According to the present invention, there is provided a reflector
antenna comprising a dual-band waveguide feed configured to receive
an input signal in a first transmission mode, the input signal
including a plurality of frequencies arranged into upper and lower
frequency bands, and the waveguide feed including means for
converting a transmission mode of the upper frequency band from a
first transmission mode to a mixed transmission mode including the
first transmission mode and a second transmission mode, a
reflector, a splashplate configured to direct a beam emitted from
an aperture of the waveguide feed to the reflector and a
splashplate support comprising a first engaging portion for
engaging with the waveguide feed, a second engaging portion for
engaging with the splashplate, and a supporting portion connecting
the first engaging portion to the second engaging portion, and
arranged to define a space between the waveguide feed aperture and
the splashplate.
The supporting portion may be configured to be spaced apart from
the aperture of the waveguide feed in a direction away from the
splashplate, when the first engaging portion is engaged with the
waveguide feed.
The supporting portion may have a thickness less than or equal to
substantially .lamda./2, where .lamda. is a characteristic
wavelength of the beam inside the supporting portion.
The characteristic wavelength may be a wavelength corresponding to
a centre frequency of a transmission band of the beam emitted from
the aperture of the waveguide feed, or an average wavelength of the
beam, or a value between the average wavelength and the wavelength
corresponding to the centre frequency.
The supporting portion may have a shape corresponding to a
wavefront of the beam emitted from the waveguide feed after it has
been reflected from the splashplate.
The supporting portion may be curved or elliptical in
cross-section.
The supporting portion may be a substantially continuous wall.
The first engaging portion may be configured to engage with an
outer surface of the waveguide feed.
The splashplate support may be formed of polytetrafluoroethylene
PTFE.
The means for converting the transmission mode may be spaced apart
from the aperture by a predetermined distance, such that for the
upper band both the first and second transmission modes are
substantially in phase at the aperture.
The means for converting the transmission mode of the upper
frequency band may comprise a taper, one or more steps, or a
profiled change in the internal diameter of the waveguide feed, and
may connect a section of a first diameter D.sub.1 to a section of a
second diameter D.sub.2, wherein the second diameter is greater
than the first diameter.
The first transmission mode may be a TE.sub.11 mode and the second
transmission mode may be a TM.sub.11 mode.
The waveguide feed may be circular in cross-section, and a diameter
of the aperture may be substantially one wavelength of a frequency
in the lower frequency band.
The waveguide feed may be configured for use at Ka band
frequencies.
According to the present invention, there is also provided a
satellite including the reflector antenna.
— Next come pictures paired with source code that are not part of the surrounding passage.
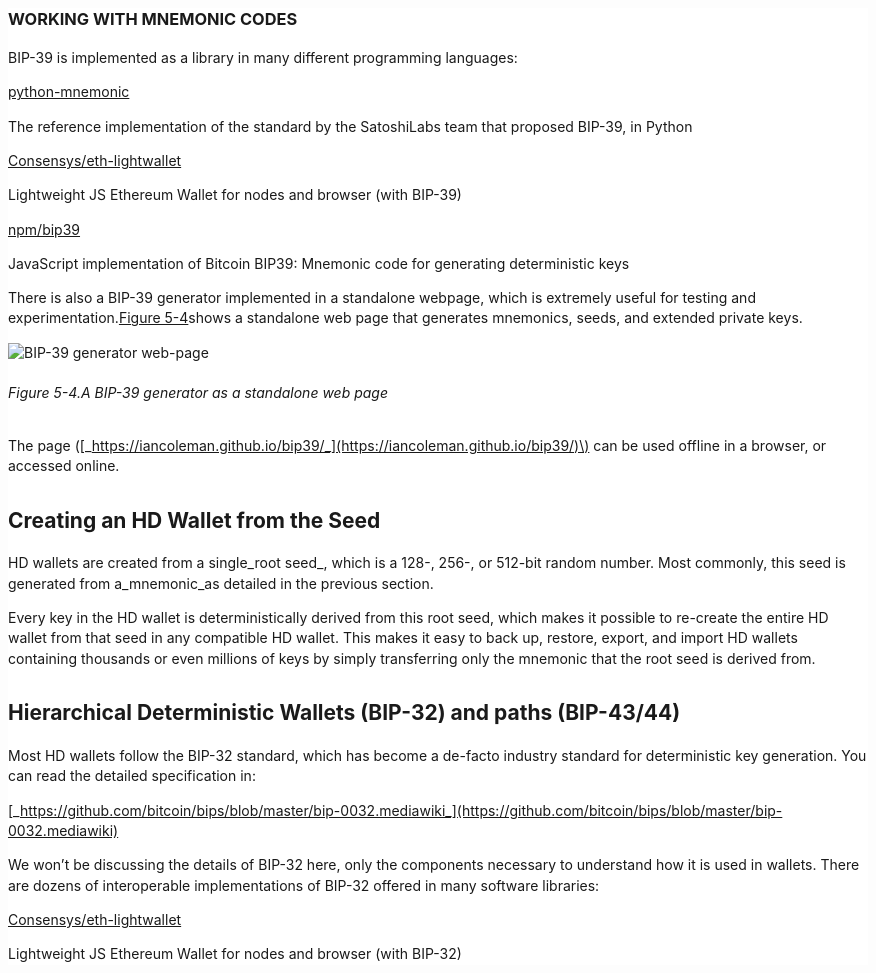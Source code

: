 ### WORKING WITH MNEMONIC CODES

BIP-39 is implemented as a library in many different programming languages:

[python-mnemonic](https://github.com/trezor/python-mnemonic)

The reference implementation of the standard by the SatoshiLabs team that proposed BIP-39, in Python

[Consensys/eth-lightwallet](https://github.com/ConsenSys/eth-lightwallet)

Lightweight JS Ethereum Wallet for nodes and browser \(with BIP-39\)

[npm/bip39](https://www.npmjs.com/package/bip39)

JavaScript implementation of Bitcoin BIP39: Mnemonic code for generating deterministic keys

There is also a BIP-39 generator implemented in a standalone webpage, which is extremely useful for testing and experimentation.[Figure 5-4](https://www.safaribooksonline.com/library/view/mastering-ethereum/9781491971932/ch05.html#a_bip39_generator_as_a_standalone_web_page)shows a standalone web page that generates mnemonics, seeds, and extended private keys.

![](https://www.safaribooksonline.com/library/view/mastering-ethereum/9781491971932/assets/bip39_web.png "BIP-39 generator web-page")

###### Figure 5-4.A BIP-39 generator as a standalone web page

The page \([_https://iancoleman.github.io/bip39/_](https://iancoleman.github.io/bip39/)\) can be used offline in a browser, or accessed online.

## Creating an HD Wallet from the Seed

HD wallets are created from a single_root seed_, which is a 128-, 256-, or 512-bit random number. Most commonly, this seed is generated from a_mnemonic_as detailed in the previous section.

Every key in the HD wallet is deterministically derived from this root seed, which makes it possible to re-create the entire HD wallet from that seed in any compatible HD wallet. This makes it easy to back up, restore, export, and import HD wallets containing thousands or even millions of keys by simply transferring only the mnemonic that the root seed is derived from.

## Hierarchical Deterministic Wallets \(BIP-32\) and paths \(BIP-43/44\)

Most HD wallets follow the BIP-32 standard, which has become a de-facto industry standard for deterministic key generation. You can read the detailed specification in:

[_https://github.com/bitcoin/bips/blob/master/bip-0032.mediawiki_](https://github.com/bitcoin/bips/blob/master/bip-0032.mediawiki)

We won’t be discussing the details of BIP-32 here, only the components necessary to understand how it is used in wallets. There are dozens of interoperable implementations of BIP-32 offered in many software libraries:

[Consensys/eth-lightwallet](https://github.com/ConsenSys/eth-lightwallet)

Lightweight JS Ethereum Wallet for nodes and browser \(with BIP-32\)
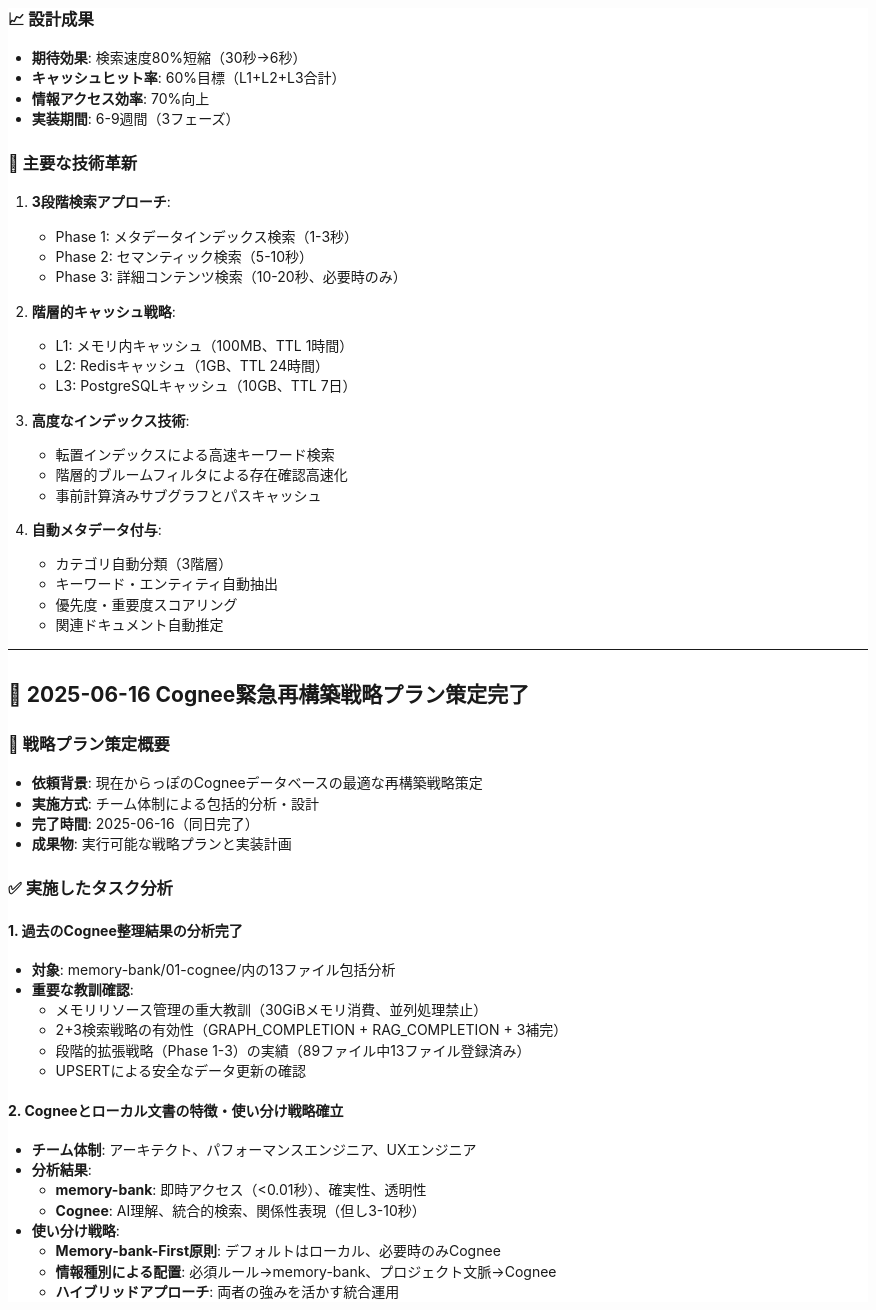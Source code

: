 ### 📈 設計成果
- **期待効果**: 検索速度80%短縮（30秒→6秒）
- **キャッシュヒット率**: 60%目標（L1+L2+L3合計）
- **情報アクセス効率**: 70%向上
- **実装期間**: 6-9週間（3フェーズ）

### 🧠 主要な技術革新
1. **3段階検索アプローチ**:
   - Phase 1: メタデータインデックス検索（1-3秒）
   - Phase 2: セマンティック検索（5-10秒）
   - Phase 3: 詳細コンテンツ検索（10-20秒、必要時のみ）

2. **階層的キャッシュ戦略**:
   - L1: メモリ内キャッシュ（100MB、TTL 1時間）
   - L2: Redisキャッシュ（1GB、TTL 24時間）
   - L3: PostgreSQLキャッシュ（10GB、TTL 7日）

3. **高度なインデックス技術**:
   - 転置インデックスによる高速キーワード検索
   - 階層的ブルームフィルタによる存在確認高速化
   - 事前計算済みサブグラフとパスキャッシュ

4. **自動メタデータ付与**:
   - カテゴリ自動分類（3階層）
   - キーワード・エンティティ自動抽出
   - 優先度・重要度スコアリング
   - 関連ドキュメント自動推定

---

## 🚨 2025-06-16 Cognee緊急再構築戦略プラン策定完了

### 🎯 戦略プラン策定概要
- **依頼背景**: 現在からっぽのCogneeデータベースの最適な再構築戦略策定
- **実施方式**: チーム体制による包括的分析・設計
- **完了時間**: 2025-06-16（同日完了）
- **成果物**: 実行可能な戦略プランと実装計画

### ✅ 実施したタスク分析

#### 1. **過去のCognee整理結果の分析完了**
- **対象**: memory-bank/01-cognee/内の13ファイル包括分析
- **重要な教訓確認**:
  - メモリリソース管理の重大教訓（30GiBメモリ消費、並列処理禁止）
  - 2+3検索戦略の有効性（GRAPH_COMPLETION + RAG_COMPLETION + 3補完）
  - 段階的拡張戦略（Phase 1-3）の実績（89ファイル中13ファイル登録済み）
  - UPSERTによる安全なデータ更新の確認

#### 2. **Cogneeとローカル文書の特徴・使い分け戦略確立**
- **チーム体制**: アーキテクト、パフォーマンスエンジニア、UXエンジニア
- **分析結果**:
  - **memory-bank**: 即時アクセス（<0.01秒）、確実性、透明性
  - **Cognee**: AI理解、統合的検索、関係性表現（但し3-10秒）
- **使い分け戦略**:
  - **Memory-bank-First原則**: デフォルトはローカル、必要時のみCognee
  - **情報種別による配置**: 必須ルール→memory-bank、プロジェクト文脈→Cognee
  - **ハイブリッドアプローチ**: 両者の強みを活かす統合運用
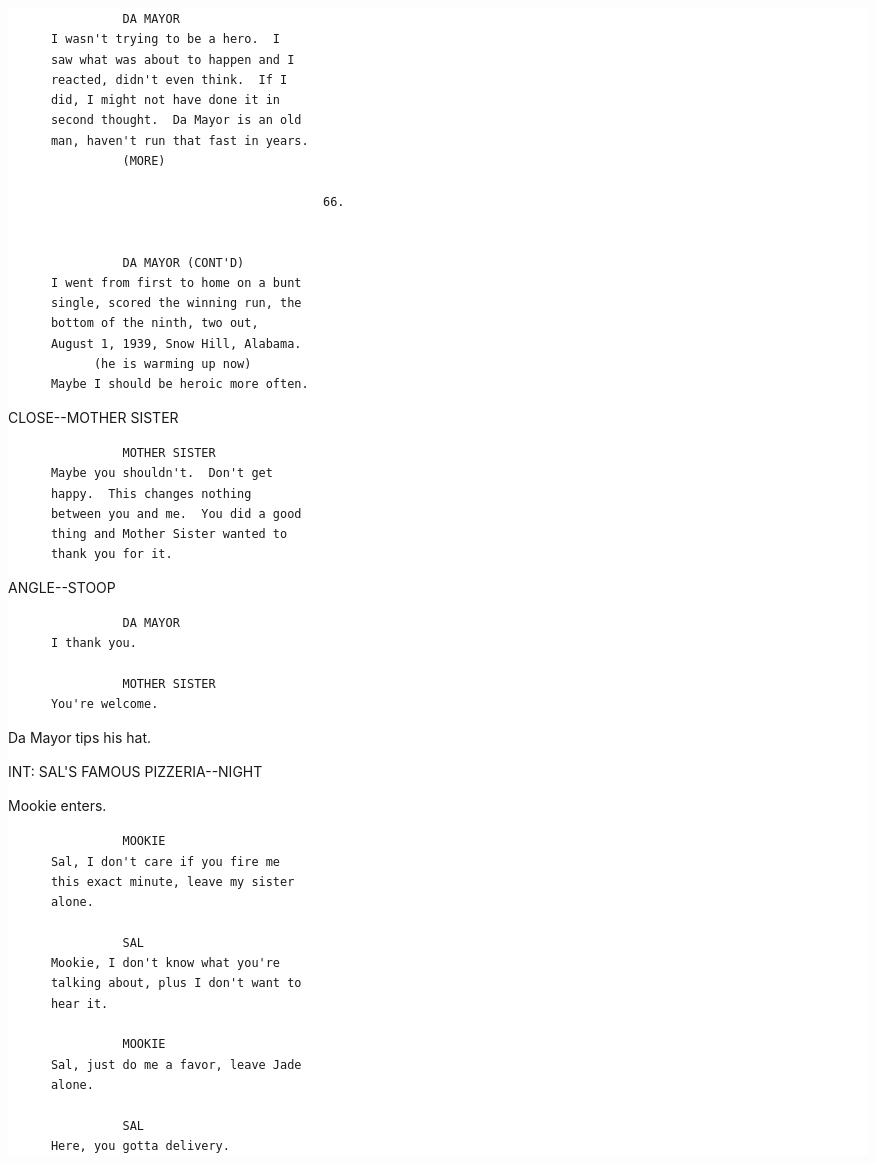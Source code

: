					DA MAYOR
		  I wasn't trying to be a hero.  I
		  saw what was about to happen and I
		  reacted, didn't even think.  If I
		  did, I might not have done it in
		  second thought.  Da Mayor is an old
		  man, haven't run that fast in years.
					(MORE)

											    66.


					DA MAYOR (CONT'D)
		  I went from first to home on a bunt
		  single, scored the winning run, the
		  bottom of the ninth, two out,
		  August 1, 1939, Snow Hill, Alabama.
			    (he is warming up now)
		  Maybe I should be heroic more often.

CLOSE--MOTHER SISTER

					MOTHER SISTER
		  Maybe you shouldn't.  Don't get
		  happy.  This changes nothing
		  between you and me.  You did a good
		  thing and Mother Sister wanted to
		  thank you for it.

ANGLE--STOOP

					DA MAYOR
		  I thank you.

					MOTHER SISTER
		  You're welcome.

Da Mayor tips his hat.

INT: SAL'S FAMOUS PIZZERIA--NIGHT

Mookie enters.

					MOOKIE
		  Sal, I don't care if you fire me
		  this exact minute, leave my sister
		  alone.

					SAL
		  Mookie, I don't know what you're
		  talking about, plus I don't want to
		  hear it.

					MOOKIE
		  Sal, just do me a favor, leave Jade
		  alone.

					SAL
		  Here, you gotta delivery.
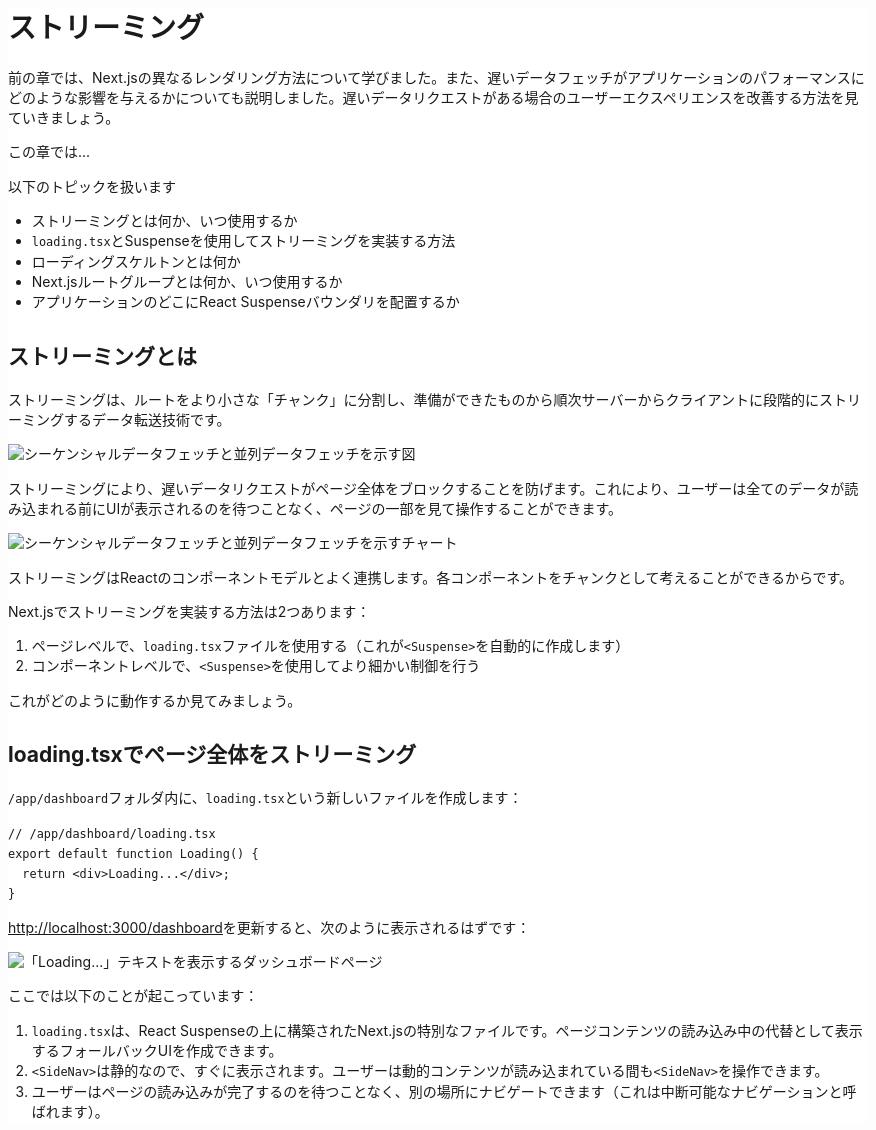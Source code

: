# ストリーミング

前の章では、Next.jsの異なるレンダリング方法について学びました。また、遅いデータフェッチがアプリケーションのパフォーマンスにどのような影響を与えるかについても説明しました。遅いデータリクエストがある場合のユーザーエクスペリエンスを改善する方法を見ていきましょう。

この章では...

以下のトピックを扱います

- ストリーミングとは何か、いつ使用するか
- `loading.tsx`とSuspenseを使用してストリーミングを実装する方法
- ローディングスケルトンとは何か
- Next.jsルートグループとは何か、いつ使用するか
- アプリケーションのどこにReact Suspenseバウンダリを配置するか

## ストリーミングとは

ストリーミングは、ルートをより小さな「チャンク」に分割し、準備ができたものから順次サーバーからクライアントに段階的にストリーミングするデータ転送技術です。

![シーケンシャルデータフェッチと並列データフェッチを示す図](https://nextjs.org/_next/image?url=https%3A%2F%2Fh8DxKfmAPhn8O0p3.public.blob.vercel-storage.com%2Flearn%2Fdark%2Fserver-rendering-with-streaming.png&w=3840&q=75)

ストリーミングにより、遅いデータリクエストがページ全体をブロックすることを防げます。これにより、ユーザーは全てのデータが読み込まれる前にUIが表示されるのを待つことなく、ページの一部を見て操作することができます。

![シーケンシャルデータフェッチと並列データフェッチを示すチャート](https://nextjs.org/_next/image?url=https%3A%2F%2Fh8DxKfmAPhn8O0p3.public.blob.vercel-storage.com%2Flearn%2Fdark%2Fserver-rendering-with-streaming-chart.png&w=3840&q=75)

ストリーミングはReactのコンポーネントモデルとよく連携します。各コンポーネントをチャンクとして考えることができるからです。

Next.jsでストリーミングを実装する方法は2つあります：

1. ページレベルで、`loading.tsx`ファイルを使用する（これが`<Suspense>`を自動的に作成します）
2. コンポーネントレベルで、`<Suspense>`を使用してより細かい制御を行う

これがどのように動作するか見てみましょう。

## loading.tsxでページ全体をストリーミング

`/app/dashboard`フォルダ内に、`loading.tsx`という新しいファイルを作成します：

```tsx
// /app/dashboard/loading.tsx
export default function Loading() {
  return <div>Loading...</div>;
}
```

[http://localhost:3000/dashboard](http://localhost:3000/dashboard)を更新すると、次のように表示されるはずです：

![「Loading...」テキストを表示するダッシュボードページ](https://nextjs.org/_next/image?url=https%3A%2F%2Fh8DxKfmAPhn8O0p3.public.blob.vercel-storage.com%2Flearn%2Fdark%2Floading-page.png&w=1920&q=75)

ここでは以下のことが起こっています：

1. `loading.tsx`は、React Suspenseの上に構築されたNext.jsの特別なファイルです。ページコンテンツの読み込み中の代替として表示するフォールバックUIを作成できます。
2. `<SideNav>`は静的なので、すぐに表示されます。ユーザーは動的コンテンツが読み込まれている間も`<SideNav>`を操作できます。
3. ユーザーはページの読み込みが完了するのを待つことなく、別の場所にナビゲートできます（これは中断可能なナビゲーションと呼ばれます）。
Embodiments of the present invention will now be described, by way
of example only, with reference to the accompanying drawings, in
which:
FIGS. 1A and 1B illustrate a conventional reflector antenna;
FIG. 2 illustrates a cross-section of a splashplate support for use
in a reflector antenna, according to an embodiment of the present
invention;
FIGS. 3A to 3C illustrate the splashplate support of FIG. 2, in
perspective view;
FIG. 4 illustrates the waveguide feed of FIG. 2, in
cross-section;
FIGS. 5A and 5B illustrate co-polar and cross-polar radiation
patterns of the lower and upper frequency bands for the waveguide
feed of FIG. 4;
FIGS. 6A and 6B illustrate co-polar and cross-polar radiation
patterns of the lower and upper frequency bands for the splashplate
assembly of FIG. 2;
FIG. 7 is a graph of return loss against frequency covering the
lower and upper frequency bands for the splashplate assembly of
FIG. 2;
FIGS. 8A to 8C illustrate a splashplate support for use in a
reflector antenna, according to a further embodiment of the present
invention; and
FIG. 9 illustrates a splashplate support comprising a plurality of
supporting struts, according to yet a further embodiment of the
present invention.
Referring now to FIG. 2, a splashplate assembly in a reflector
antenna is illustrated in cross-section, according to an embodiment
of the present invention. Here, the term `splashplate assembly`
refers to the waveguide feed 210, splashplate 230 and splashplate
support 240. FIG. 2 and other ones of the accompanying drawings are
not to scale, and are provided for illustrative purposes only. The
reflector antenna comprises a waveguide feed 210, a splashplate
230, a splashplate support 240 and a primary reflector. The primary
reflector is not shown in FIG. 2. The splashplate 230 is configured
to direct a beam emitted from an aperture 210a of the waveguide
feed 210 towards the primary reflector. Specifically, a beam
emitted from the aperture 210a is reflected by the splashplate 230
towards the primary reflector, which in turn reflects the beam
towards a destination. The primary reflector may be shaped to
achieve a specified gain, cross-polar and sidelobe performance.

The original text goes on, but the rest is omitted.